Regarding the presence of SV40 in the Pfizer COVID shot, LifeSiteNews recently reported how the agency admitted it was present but claimed the DNA in the shot is “inactive” with “no functional role” and that the jabs are not a form of gene therapy.
However, a study published in December by the European Review for Medical and Pharmacological Sciences found while looking at the genomes in the blood cells of humans injected with the mRNA COVID jab that DNA had been altered with the genetic code of the shots.
SV40 in vaccines has been linked to the spread of turbo cancers in those who have been exposed to the virus via contaminated injections. According to a 2002 study published in the Lancet, there is evidence that links the older polio vaccines, which were filed with SV40 contaminants, to certain forms of cancer.
Polio vaccines from the late 1950s to the early 1960s were contaminated with SV40 after it was discovered that the virus was present in the monkey kidney cells, which vaccine makers used to grow the shots.

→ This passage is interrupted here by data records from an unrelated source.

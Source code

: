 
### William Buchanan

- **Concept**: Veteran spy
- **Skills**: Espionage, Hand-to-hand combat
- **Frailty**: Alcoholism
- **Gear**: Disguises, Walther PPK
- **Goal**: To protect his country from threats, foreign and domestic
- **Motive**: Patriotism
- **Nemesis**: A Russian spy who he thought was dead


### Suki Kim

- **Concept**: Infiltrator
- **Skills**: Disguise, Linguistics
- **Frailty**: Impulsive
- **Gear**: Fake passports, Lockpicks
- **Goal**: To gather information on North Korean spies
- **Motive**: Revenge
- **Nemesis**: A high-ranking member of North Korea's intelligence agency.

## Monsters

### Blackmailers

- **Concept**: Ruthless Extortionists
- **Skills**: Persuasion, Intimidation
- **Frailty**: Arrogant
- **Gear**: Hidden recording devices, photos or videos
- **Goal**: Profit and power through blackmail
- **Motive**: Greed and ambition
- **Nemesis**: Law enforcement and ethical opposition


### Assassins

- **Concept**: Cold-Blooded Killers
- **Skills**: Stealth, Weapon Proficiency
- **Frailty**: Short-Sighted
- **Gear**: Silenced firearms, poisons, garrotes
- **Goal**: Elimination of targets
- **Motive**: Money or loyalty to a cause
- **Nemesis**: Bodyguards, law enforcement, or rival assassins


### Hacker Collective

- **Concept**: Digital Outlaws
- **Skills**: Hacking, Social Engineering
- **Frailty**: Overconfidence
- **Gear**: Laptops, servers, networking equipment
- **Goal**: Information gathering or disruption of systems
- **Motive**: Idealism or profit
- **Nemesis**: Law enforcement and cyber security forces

The authors of the 2002 study claim that the SV40-contaminated polio vaccine may have caused up to half of the 55,000 cases of non-Hodgkin’s lymphoma diagnosed each year.
SV40, or the simian (monkey) virus as it is known, according to Dr. Maurice Hilleman, who is a late vaccine developer, was put in the polio vaccine and then into wide circulation by Merck inadvertently.
It has never been clear, Mercola noted, whether SV40 has been completely removed from polio vaccines since, however, it is known that contaminated jabs were in circulation in Italy as late as 1999.
Despite the health risks associated with the COVID shots, governments across Canada all enacted strict rules, including workplace jab mandates.
As a result, many Canadians who chose not to get the shots lost their job. However, many of them are fighting back.
Late last year, LifeSiteNews reported that over 700 vaccine-free Canadians negatively affected by federal COVID jab dictates have banded together to file a multimillion-dollar class-action lawsuit against the federal government of Prime Minister Justin Trudeau.